As a banker for many years, I dealt with ultimate commodity, money. We were trying to grow the investment banking arm of the then largest bank in the world, in India. Building a business meant winning more transactions, having a more robust pipeline and playing towards the top of the league tables to create scale and the ability to deliver more robust distribution and execution. We realized early that the way to win business was not to give fancy nomenclatures to our tools of the trade (earnings models, DCF, options valuations, capital asset allocation - and yes, we built these into the black boxes they are today), but to use them effectively to understand not just the customer but primarily, what our commodity could do for the customer’s financial statements. We were bankers, so we knew our financial models, but not of the pharmaceutical, retail, hospitality, food or manufacturing industry. We did, however, have friends and family in these other professions and where we didn’t; we used experts to understand their business, not from the perspective of replicating it, but from the perspective of understanding its value drivers and adjusting our cash flow and M&A models to accurately dimension the benefits of working with us. And we had friends and family in the technology and the BPO industry (largely call centers then) who taught us willingly, knowing we would take our learning and adapt it to their business for mutual benefit.
And in a time of great learning, hard work and tremendous fun, we did use our learning, adapt it to their business, gave sound advice and helped companies grow through acquisition, capital market access, private placements and risk diversification. The models were not theoretical, but created value for us as a bank and for our customers as intelligent users. I had fun, and would like to believe I was a good technology banker.
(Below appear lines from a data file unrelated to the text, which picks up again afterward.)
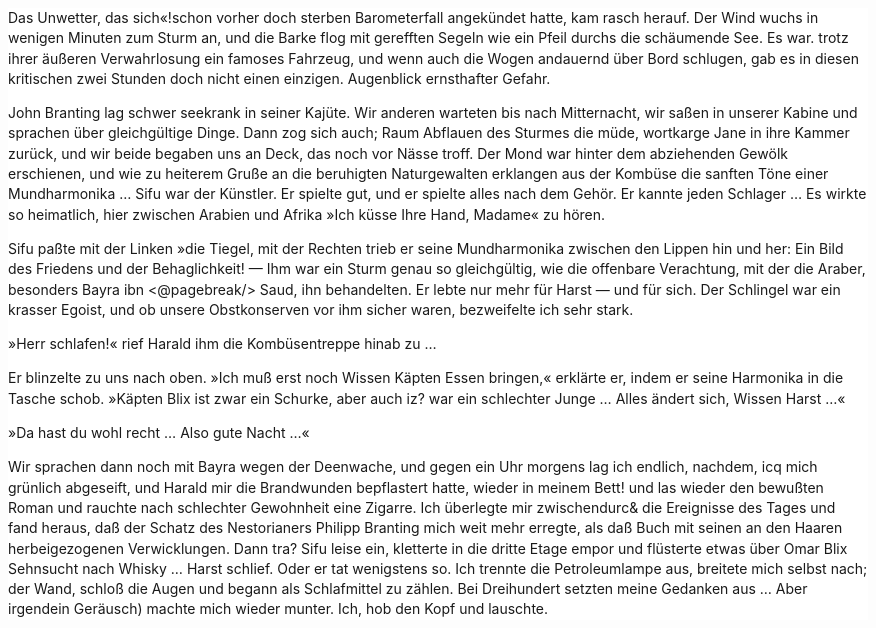 Das Unwetter, das sich«!schon vorher doch sterben Barometerfall
angekündet hatte, kam rasch herauf. Der Wind
wuchs in wenigen Minuten zum Sturm an, und die Barke
flog mit gerefften Segeln wie ein Pfeil durchs die schäumende
See. Es war. trotz ihrer äußeren Verwahrlosung ein famoses
Fahrzeug, und wenn auch die Wogen andauernd über Bord
schlugen, gab es in diesen kritischen zwei Stunden doch
nicht einen einzigen. Augenblick ernsthafter Gefahr.

John Branting lag schwer seekrank in seiner Kajüte. Wir
anderen warteten bis nach Mitternacht, wir saßen in unserer
Kabine und sprachen über gleichgültige Dinge. Dann
zog sich auch; Raum Abflauen des Sturmes die müde, wortkarge
Jane in ihre Kammer zurück, und wir beide begaben
uns an Deck, das noch vor Nässe troff. Der Mond war hinter
dem abziehenden Gewölk erschienen, und wie zu heiterem
Gruße an die beruhigten Naturgewalten erklangen aus der
Kombüse die sanften Töne einer Mundharmonika … Sifu
war der Künstler. Er spielte gut, und er spielte alles nach
dem Gehör. Er kannte jeden Schlager … Es wirkte so
heimatlich, hier zwischen Arabien und Afrika »Ich küsse
Ihre Hand, Madame« zu hören.

Sifu paßte mit der Linken »die Tiegel, mit der Rechten
trieb er seine Mundharmonika zwischen den Lippen hin
und her: Ein Bild des Friedens und der Behaglichkeit! —
Ihm war ein Sturm genau so gleichgültig, wie die offenbare
Verachtung, mit der die Araber, besonders Bayra ibn
<@pagebreak/>
Saud, ihn behandelten. Er lebte nur mehr für Harst —
und für sich. Der Schlingel war ein krasser Egoist, und ob
unsere Obstkonserven vor ihm sicher waren, bezweifelte ich
sehr stark.

»Herr schlafen!« rief Harald ihm die Kombüsentreppe
hinab zu …

Er blinzelte zu uns nach oben. »Ich muß erst noch
Wissen Käpten Essen bringen,« erklärte er, indem er seine
Harmonika in die Tasche schob. »Käpten Blix ist zwar ein
Schurke, aber auch iz? war ein schlechter Junge … Alles
ändert sich, Wissen Harst …«

»Da hast du wohl recht … Also gute Nacht …«

Wir sprachen dann noch mit Bayra wegen der Deenwache,
und gegen ein Uhr morgens lag ich endlich, nachdem,
icq mich grünlich abgeseift, und Harald mir die Brandwunden
bepflastert hatte, wieder in meinem Bett! und las wieder
den bewußten Roman und rauchte nach schlechter Gewohnheit
eine Zigarre. Ich überlegte mir zwischendurc& die Ereignisse
des Tages und fand heraus, daß der Schatz des Nestorianers
Philipp Branting mich weit mehr erregte, als daß Buch
mit seinen an den Haaren herbeigezogenen Verwicklungen.
Dann tra? Sifu leise ein, kletterte in die dritte Etage empor
und flüsterte etwas über Omar Blix Sehnsucht nach Whisky
… Harst schlief. Oder er tat wenigstens so. Ich trennte
die Petroleumlampe aus, breitete mich selbst nach; der Wand,
schloß die Augen und begann als Schlafmittel zu zählen.
Bei Dreihundert setzten meine Gedanken aus … Aber
irgendein Geräusch) machte mich wieder munter. Ich, hob
den Kopf und lauschte.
Then I changed industry and for some years, I’ve dealt with the penultimate commodity, talent. We took generic educated resources, provided them with good infrastructure and good transition and operations skills and set about creating scale in search of the virtuous cycle of scale in BPO. We gave our nomenclatures of ISO, 6-sigma, Lean, FMEA, CMM to the tools of the trade and we leverage our friends and family in other industries to generate business. Somewhere along the way, though, I believe this industry focused so much on hiring, infrastructure and generic “scale” that we’ve ignored the customization or the “skill” side of the equation. We continue to represent our business to customers in our generic nomenclature in all discussions. Take my two favorite examples – I’ve never known a bank to break its functions into voice, non-voice and KPO, but we do that for them constantly. And therefore out of the standard 178 page RFP response, 8 pages are dedicated to the customer and her industry, and 170 to generic quality, people, BCP and vague promises of 6-sigma.
It’s not that we don’t have friends and family in the banking (or other industry) sectors. It’s not that people have been not been willing to teach. I wonder then, why the development of industry specific models is not as common in the BPO business as it was in the banking world? The models work. We know what value our commodity adds in terms of the banks’ value drivers (visit us here for details). Could it be that everyone is having fun with the way things are? There has been celebration of the BPO industry’s initial success and growth. Sure, as BPO deals get more complex and harder to come by the BPO industries smiles at its early success are turning a little strained. After all that’s the price of being in the commodity business.
And fun for the financial institutions? By asking providers to bid for business through captive purchases, or feet to fire on unknown productivity gains or equating a mortgage processor to a fund accountant, they are using their commodity trading skills to trade the penultimate commodity and laugh their way to the …. um.. bank?